Panel B: Multivariate Analysis

Note: Refer to Table 1 for variable construction and definition. *, **, and *** indicates the estimated coefficient is statistically significant at the 10 percent, 5 percent, and 1 percent levels, respectively.

3.2. Regression Models and Variable Construction

To test the effects of corporate social activity and executive compensation structure on the post-SEO stock performance, our main dependent variables are CAR (the cumulative abnormal stock returns five trading days after the SEO announcement date (CAR[0:+5]). We use the market model to estimate CAR after the announcement date for each SEO during the sample period.

Our main independent variables of interest are the total corporate social responsibility (TCSR) and the aggregate executive firm-related wealth (INSIDEWEALTH). We follow previous studies (e.g. Chatterji et al., 2009; Kim et al., 2012) to construct two versions of our corporate social responsibility variable. The first version (TCSR1) is the total number of strength indicators minus the total number of concern indicators aggregated across five social rating categories including community, diversity, employee relations, environment, and product for each firm in a given year. In a similar vein, we construct the second version (TCSR2) by aggregating the net CSR scores by taking the total number of strengths minus the total number of concerns in each category but excluding the corporate governance category to disentangle the effect of CSR and corporate governance.
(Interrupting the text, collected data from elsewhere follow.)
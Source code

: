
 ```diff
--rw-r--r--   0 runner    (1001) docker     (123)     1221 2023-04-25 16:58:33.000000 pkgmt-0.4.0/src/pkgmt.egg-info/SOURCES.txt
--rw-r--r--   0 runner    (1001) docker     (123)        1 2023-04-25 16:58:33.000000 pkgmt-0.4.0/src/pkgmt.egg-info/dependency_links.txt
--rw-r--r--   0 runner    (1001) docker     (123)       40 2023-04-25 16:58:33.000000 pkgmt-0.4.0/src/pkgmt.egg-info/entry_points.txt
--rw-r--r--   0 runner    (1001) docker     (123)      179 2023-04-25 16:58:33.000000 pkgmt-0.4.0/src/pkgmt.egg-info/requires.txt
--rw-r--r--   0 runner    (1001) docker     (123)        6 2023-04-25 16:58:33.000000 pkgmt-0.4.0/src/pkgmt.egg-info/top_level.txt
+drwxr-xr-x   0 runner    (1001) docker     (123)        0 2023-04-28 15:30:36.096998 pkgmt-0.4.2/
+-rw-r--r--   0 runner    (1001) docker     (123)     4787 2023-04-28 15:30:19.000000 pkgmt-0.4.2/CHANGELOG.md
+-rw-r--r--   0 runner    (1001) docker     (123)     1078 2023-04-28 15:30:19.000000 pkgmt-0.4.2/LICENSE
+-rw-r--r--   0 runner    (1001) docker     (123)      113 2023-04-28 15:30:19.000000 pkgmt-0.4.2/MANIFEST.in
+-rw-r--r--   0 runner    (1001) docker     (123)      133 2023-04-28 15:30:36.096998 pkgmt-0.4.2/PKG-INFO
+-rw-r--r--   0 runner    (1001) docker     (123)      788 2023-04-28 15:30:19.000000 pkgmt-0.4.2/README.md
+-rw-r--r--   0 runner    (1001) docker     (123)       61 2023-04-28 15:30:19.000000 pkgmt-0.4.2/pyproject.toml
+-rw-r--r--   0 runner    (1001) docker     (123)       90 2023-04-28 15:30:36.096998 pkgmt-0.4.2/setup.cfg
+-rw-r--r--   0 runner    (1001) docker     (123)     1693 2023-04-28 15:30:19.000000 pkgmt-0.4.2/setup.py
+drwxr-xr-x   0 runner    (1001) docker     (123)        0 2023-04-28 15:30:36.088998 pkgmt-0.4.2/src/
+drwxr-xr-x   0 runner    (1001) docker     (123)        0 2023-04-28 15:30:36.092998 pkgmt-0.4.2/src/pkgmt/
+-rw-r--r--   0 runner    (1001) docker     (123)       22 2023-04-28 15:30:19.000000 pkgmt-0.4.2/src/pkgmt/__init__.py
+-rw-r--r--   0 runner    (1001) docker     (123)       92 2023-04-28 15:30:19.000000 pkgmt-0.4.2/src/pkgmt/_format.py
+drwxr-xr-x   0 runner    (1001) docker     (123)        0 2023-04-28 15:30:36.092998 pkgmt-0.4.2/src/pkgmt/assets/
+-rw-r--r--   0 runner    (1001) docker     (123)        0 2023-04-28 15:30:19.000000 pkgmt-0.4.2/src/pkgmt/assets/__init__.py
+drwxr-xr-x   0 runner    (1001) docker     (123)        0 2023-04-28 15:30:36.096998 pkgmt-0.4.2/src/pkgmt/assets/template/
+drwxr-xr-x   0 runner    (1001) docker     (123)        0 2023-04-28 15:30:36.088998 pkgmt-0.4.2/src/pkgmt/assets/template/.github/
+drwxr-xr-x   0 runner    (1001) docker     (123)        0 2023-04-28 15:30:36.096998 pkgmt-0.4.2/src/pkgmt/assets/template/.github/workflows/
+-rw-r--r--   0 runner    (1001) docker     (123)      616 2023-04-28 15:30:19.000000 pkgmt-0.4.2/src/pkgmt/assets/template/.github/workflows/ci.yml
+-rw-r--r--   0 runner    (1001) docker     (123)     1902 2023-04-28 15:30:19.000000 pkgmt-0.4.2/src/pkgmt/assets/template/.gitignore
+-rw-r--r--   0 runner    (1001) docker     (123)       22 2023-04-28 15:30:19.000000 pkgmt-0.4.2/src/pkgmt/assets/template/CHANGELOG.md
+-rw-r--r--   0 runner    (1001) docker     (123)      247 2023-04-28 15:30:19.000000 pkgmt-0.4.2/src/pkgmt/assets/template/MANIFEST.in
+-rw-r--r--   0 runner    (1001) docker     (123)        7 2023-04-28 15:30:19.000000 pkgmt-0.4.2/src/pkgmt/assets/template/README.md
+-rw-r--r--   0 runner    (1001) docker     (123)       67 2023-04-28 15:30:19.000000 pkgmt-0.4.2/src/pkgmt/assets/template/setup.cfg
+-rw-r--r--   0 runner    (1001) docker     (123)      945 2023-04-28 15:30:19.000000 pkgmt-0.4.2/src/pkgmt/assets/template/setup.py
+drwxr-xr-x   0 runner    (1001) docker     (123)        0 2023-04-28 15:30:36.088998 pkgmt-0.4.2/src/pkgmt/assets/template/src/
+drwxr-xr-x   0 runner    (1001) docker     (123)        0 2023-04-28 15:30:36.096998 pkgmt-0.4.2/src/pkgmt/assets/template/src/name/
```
We follow Sundaram and Yermack (2007) to calculate executive firm-related wealth (INSIDEWEALTH). The executive firm-related wealth equals the market value of equity owned by all top firm's executives reported in Execucomp database plus the value of options held. The value of option portfolios is estimated based on the BlackScholes option valuation model.

In our robustness tests, we follow Core and Guay (2002) to construct our two additional variables proxied for the sensitivity of executive compensation to stock prices (DELTA) and the sensitivity of compensation to stock return volatility (VEGA). DELTA is the change in the aggregate value of options held by the firm’s all top executives for one percent change in the stock price and VEGA is the change in the aggregate value of options held by the firm’s all top executives associated with one percent change in the annualized standard deviation of stock return. We use the Black and Scholes (1973) model formula for valuing European call options to estimate DELTA and VEGA for each executive annually.

\(\text { Option Value }=\left[S e^{-d T} N(Z)-X e^{-r T} N\left(Z-\delta T^{\left(\frac{1}{2}\right)}\right]\right.\)

Where \(Z=\left[\operatorname{Ln}\left(\frac{S}{X}\right)+T\left(r-d+\frac{\delta^{2}}{2}\right)\right] / \delta T^{\left(\frac{1}{2}\right)}\)

N: Comulative probability function for the normal distribution

S: Price of the underlying stock

X: Strike price of the option

δ: Expected stock return volatility over the life of the option

r: Natural logarithm of risk-free rate

T: Time to maturity of the option in years.

D: Natural logarithm of the expected dividend yield over the life of the option

The values of DELTA and VEGA are calculated as follows:

\(\begin{aligned} \mathrm{DELTA} &=[\Delta(\text { option value }) / \Delta(\text { price })]^{*}(\text { price } / 100) \\ &=e^{-d T} N(Z) *\left(\frac{\text {price}}{100}\right) \end{aligned}\)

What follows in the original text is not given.